The Magnificent Seven

Words and pictures by Chris Badenhorst Words and pictures by Chris Badenhorst

Trail Review: Bôjaankop, Calitzdorp, Western Cape.

As you turn off the R62 at the Matjiesvlei sign and head north, you’re almost immediately presented with a mountain vista which sets the tone for this trail. Bôjaankop is a high point on the Nels’ farm, and it’s from this point that seven mountain ranges are visible!

Arriving at the reception area after turning off the R62 doesn’t take long, with the gravel road being in such good condition. As you sign in, you fully appreciate that this is a working farm. Bennie Nel is the fifth generation of farmers here, and one can only begin to appreciate the effort that his preceding generations must have put into this piece of land. The farm was originally bought in 1821, and the history of the last 193 years is evident in places. By way of example, it’s recorded that in 1899, during the Anglo-Boer War, Commandant Scheepers and 600 troops rode into Matjiesvlei looking for a route through to the Great Karoo.

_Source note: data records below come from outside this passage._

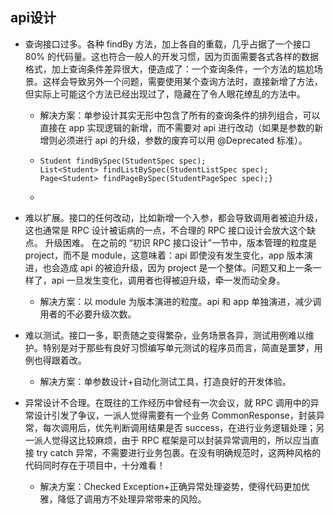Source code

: ## api设计
- 查询接口过多。各种 findBy 方法，加上各自的重载，几乎占据了一个接口 80% 的代码量。这也符合一般人的开发习惯，因为页面需要各式各样的数据格式，加上查询条件差异很大，便造成了：一个查询条件，一个方法的尴尬场景。这样会导致另外一个问题，需要使用某个查询方法时，直接新增了方法，但实际上可能这个方法已经出现过了，隐藏在了令人眼花缭乱的方法中。
  - 解决方案：单参设计其实无形中包含了所有的查询条件的排列组合，可以直接在 app 实现逻辑的新增，而不需要对 api 进行改动（如果是参数的新增则必须进行 api 的升级，参数的废弃可以用 @Deprecated 标准）。
  - ``` public interface StudentApi{
    Student findBySpec(StudentSpec spec);
    List<Student> findListBySpec(StudentListSpec spec);
    Page<Student> findPageBySpec(StudentPageSpec spec);}
    ```
  - 

- 难以扩展。接口的任何改动，比如新增一个入参，都会导致调用者被迫升级，这也通常是 RPC 设计被诟病的一点，不合理的 RPC 接口设计会放大这个缺点。
升级困难。 在之前的 “初识 RPC 接口设计”一节中，版本管理的粒度是 project，而不是 module，这意味着：api 即使没有发生变化，app 版本演进，也会造成 api 的被迫升级，因为 project 是一个整体。问题又和上一条一样了，api 一旦发生变化，调用者也得被迫升级，牵一发而动全身。
  - 解决方案：以 module 为版本演进的粒度。api 和 app 单独演进，减少调用者的不必要升级次数。

- 难以测试。接口一多，职责随之变得繁杂，业务场景各异，测试用例难以维护。特别是对于那些有良好习惯编写单元测试的程序员而言，简直是噩梦，用例也得跟着改。
  - 解决方案：单参数设计+自动化测试工具，打造良好的开发体验。

- 异常设计不合理。在既往的工作经历中曾经有一次会议，就 RPC 调用中的异常设计引发了争议，一派人觉得需要有一个业务 CommonResponse，封装异常，每次调用后，优先判断调用结果是否 success，在进行业务逻辑处理；另一派人觉得这比较麻烦，由于 RPC 框架是可以封装异常调用的，所以应当直接 try catch 异常，不需要进行业务包裹。在没有明确规范时，这两种风格的代码同时存在于项目中，十分难看！
  - 解决方案：Checked Exception+正确异常处理姿势，使得代码更加优雅，降低了调用方不处理异常带来的风险。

But our destination – the trail – was closer at hand. There are two methods of driving the route: either clockwise, which is easier going but still challenging, or anti-clockwise, which will present the driver with a very steep climb within a few minutes of starting out on the trail. We chose the more leisurely option.

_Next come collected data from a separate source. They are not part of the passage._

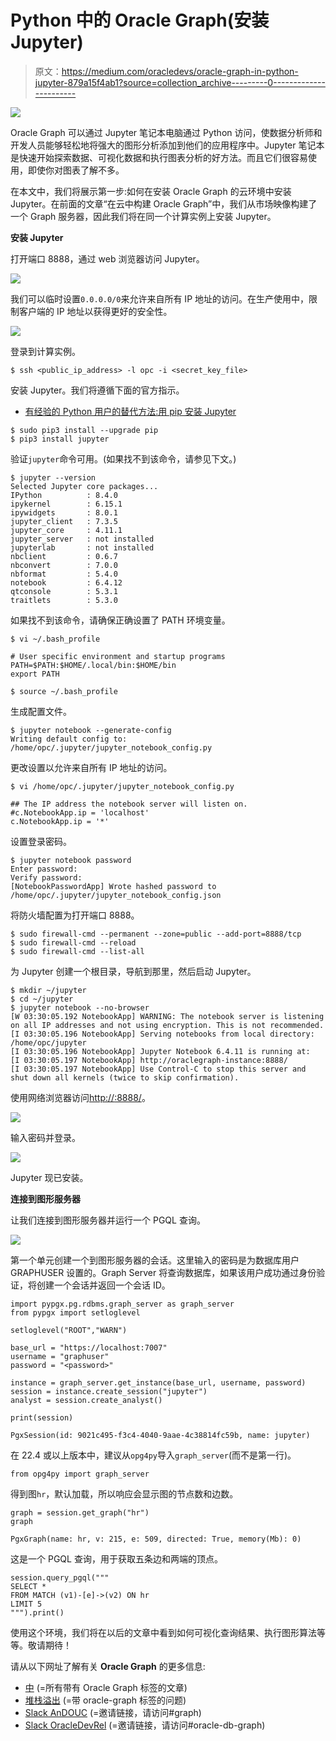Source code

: # Python 中的 Oracle Graph(安装 Jupyter)

> 原文：<https://medium.com/oracledevs/oracle-graph-in-python-jupyter-879a15f4ab1?source=collection_archive---------0----------------------->

![](img/6697d4e583c6b312d1ed2a7e591d8810.png)

Oracle Graph 可以通过 Jupyter 笔记本电脑通过 Python 访问，使数据分析师和开发人员能够轻松地将强大的图形分析添加到他们的应用程序中。Jupyter 笔记本是快速开始探索数据、可视化数据和执行图表分析的好方法。而且它们很容易使用，即使你对图表了解不多。

在本文中，我们将展示第一步:如何在安装 Oracle Graph 的云环境中安装 Jupyter。在前面的文章“在云中构建 Oracle Graph”中，我们从市场映像构建了一个 Graph 服务器，因此我们将在同一个计算实例上安装 Jupyter。

**安装 Jupyter**

打开端口 8888，通过 web 浏览器访问 Jupyter。

![](img/343d7428637d7bde98311d259d2c132d.png)

我们可以临时设置`0.0.0.0/0`来允许来自所有 IP 地址的访问。在生产使用中，限制客户端的 IP 地址以获得更好的安全性。

![](img/3eafe7300c01c6e15a555dfa6148c9ed.png)

登录到计算实例。

```
$ ssh <public_ip_address> -l opc -i <secret_key_file>
```

安装 Jupyter。我们将遵循下面的官方指示。

*   [有经验的 Python 用户的替代方法:用 pip 安装 Jupyter](https://docs.jupyter.org/en/latest/install/notebook-classic.html)

```
$ sudo pip3 install --upgrade pip
$ pip3 install jupyter
```

验证`jupyter`命令可用。(如果找不到该命令，请参见下文。)

```
$ jupyter --version
Selected Jupyter core packages...
IPython          : 8.4.0
ipykernel        : 6.15.1
ipywidgets       : 8.0.1
jupyter_client   : 7.3.5
jupyter_core     : 4.11.1
jupyter_server   : not installed
jupyterlab       : not installed
nbclient         : 0.6.7
nbconvert        : 7.0.0
nbformat         : 5.4.0
notebook         : 6.4.12
qtconsole        : 5.3.1
traitlets        : 5.3.0
```

如果找不到该命令，请确保正确设置了 PATH 环境变量。

```
$ vi ~/.bash_profile

# User specific environment and startup programs
PATH=$PATH:$HOME/.local/bin:$HOME/bin
export PATH

$ source ~/.bash_profile
```

生成配置文件。

```
$ jupyter notebook --generate-config
Writing default config to: /home/opc/.jupyter/jupyter_notebook_config.py
```

更改设置以允许来自所有 IP 地址的访问。

```
$ vi /home/opc/.jupyter/jupyter_notebook_config.py

## The IP address the notebook server will listen on.
#c.NotebookApp.ip = 'localhost'
c.NotebookApp.ip = '*'
```

设置登录密码。

```
$ jupyter notebook password
Enter password: 
Verify password: 
[NotebookPasswordApp] Wrote hashed password to /home/opc/.jupyter/jupyter_notebook_config.json
```

将防火墙配置为打开端口 8888。

```
$ sudo firewall-cmd --permanent --zone=public --add-port=8888/tcp
$ sudo firewall-cmd --reload
$ sudo firewall-cmd --list-all
```

为 Jupyter 创建一个根目录，导航到那里，然后启动 Jupyter。

```
$ mkdir ~/jupyter
$ cd ~/jupyter
$ jupyter notebook --no-browser
[W 03:30:05.192 NotebookApp] WARNING: The notebook server is listening on all IP addresses and not using encryption. This is not recommended.
[I 03:30:05.196 NotebookApp] Serving notebooks from local directory: /home/opc/jupyter
[I 03:30:05.196 NotebookApp] Jupyter Notebook 6.4.11 is running at:
[I 03:30:05.197 NotebookApp] http://oraclegraph-instance:8888/
[I 03:30:05.197 NotebookApp] Use Control-C to stop this server and shut down all kernels (twice to skip confirmation).
```

使用网络浏览器访问[http://<public _ IP _ address>:8888/](/)。

![](img/fb95a6929c50bb6cd0a20cd0660f46a4.png)

输入密码并登录。

![](img/0d268f91fa7fbebcef43a5e9a7d329e2.png)

Jupyter 现已安装。

**连接到图形服务器**

让我们连接到图形服务器并运行一个 PGQL 查询。

![](img/a3842592e458e5d62e37b81118a9d7d2.png)

第一个单元创建一个到图形服务器的会话。这里输入的密码是为数据库用户 GRAPHUSER 设置的。Graph Server 将查询数据库，如果该用户成功通过身份验证，将创建一个会话并返回一个会话 ID。

```
import pypgx.pg.rdbms.graph_server as graph_server
from pypgx import setloglevel

setloglevel("ROOT","WARN")

base_url = "https://localhost:7007"
username = "graphuser"
password = "<password>"

instance = graph_server.get_instance(base_url, username, password)
session = instance.create_session("jupyter")
analyst = session.create_analyst()

print(session)
```

```
PgxSession(id: 9021c495-f3c4-4040-9aae-4c38814fc59b, name: jupyter)
```

在 22.4 或以上版本中，建议从`opg4py`导入`graph_server`(而不是第一行)。

```
from opg4py import graph_server
```

得到图`hr`，默认加载，所以响应会显示图的节点数和边数。

```
graph = session.get_graph("hr")
graph
```

```
PgxGraph(name: hr, v: 215, e: 509, directed: True, memory(Mb): 0)
```

这是一个 PGQL 查询，用于获取五条边和两端的顶点。

```
session.query_pgql("""
SELECT *
FROM MATCH (v1)-[e]->(v2) ON hr
LIMIT 5
""").print()
```

使用这个环境，我们将在以后的文章中看到如何可视化查询结果、执行图形算法等等。敬请期待！

请从以下网址了解有关 **Oracle Graph** 的更多信息:

*   [中](/tag/oracle-graph) (=所有带有 Oracle Graph 标签的文章)
*   [堆栈溢出](https://stackoverflow.com/questions/tagged/oracle-graph) (=带 oracle-graph 标签的问题)
*   [Slack AnDOUC](https://join.slack.com/t/andouc/shared_invite/zt-1a2hmiz6f-vLlblcQyv0t9FMraMMP5uQ) (=邀请链接，请访问#graph)
*   [Slack OracleDevRel](https://join.slack.com/t/oracledevrel/shared_invite/zt-uffjmwh3-ksmv2ii9YxSkc6IpbokL1g) (=邀请链接，请访问#oracle-db-graph)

The trail crosses the Gamka River and, although it was dry when we drove the trail, the debris in the thorn bushes nearby suggests that the trail could disappear during a flood. There are a few gates to open as you drive through a private nature reserve and, as you pass through a young olive plantation, the trail throws itself at the driver. The climb begins with a Grade 2 climb, but small loose rocks can get the wheels spinning unexpectedly.

The trail hugs the top of the koppies, and when you arrive on Bôjaankop you are able to take in the seven mountain ranges. These are the Gamkaskloof, Swartberge, Rooikoppe, Outeniqua, Rooiberg, Huisrivierberge and Sambokberge. With nary a cloud above, the 360° view of these mountains on all sides is quite simply indescribable.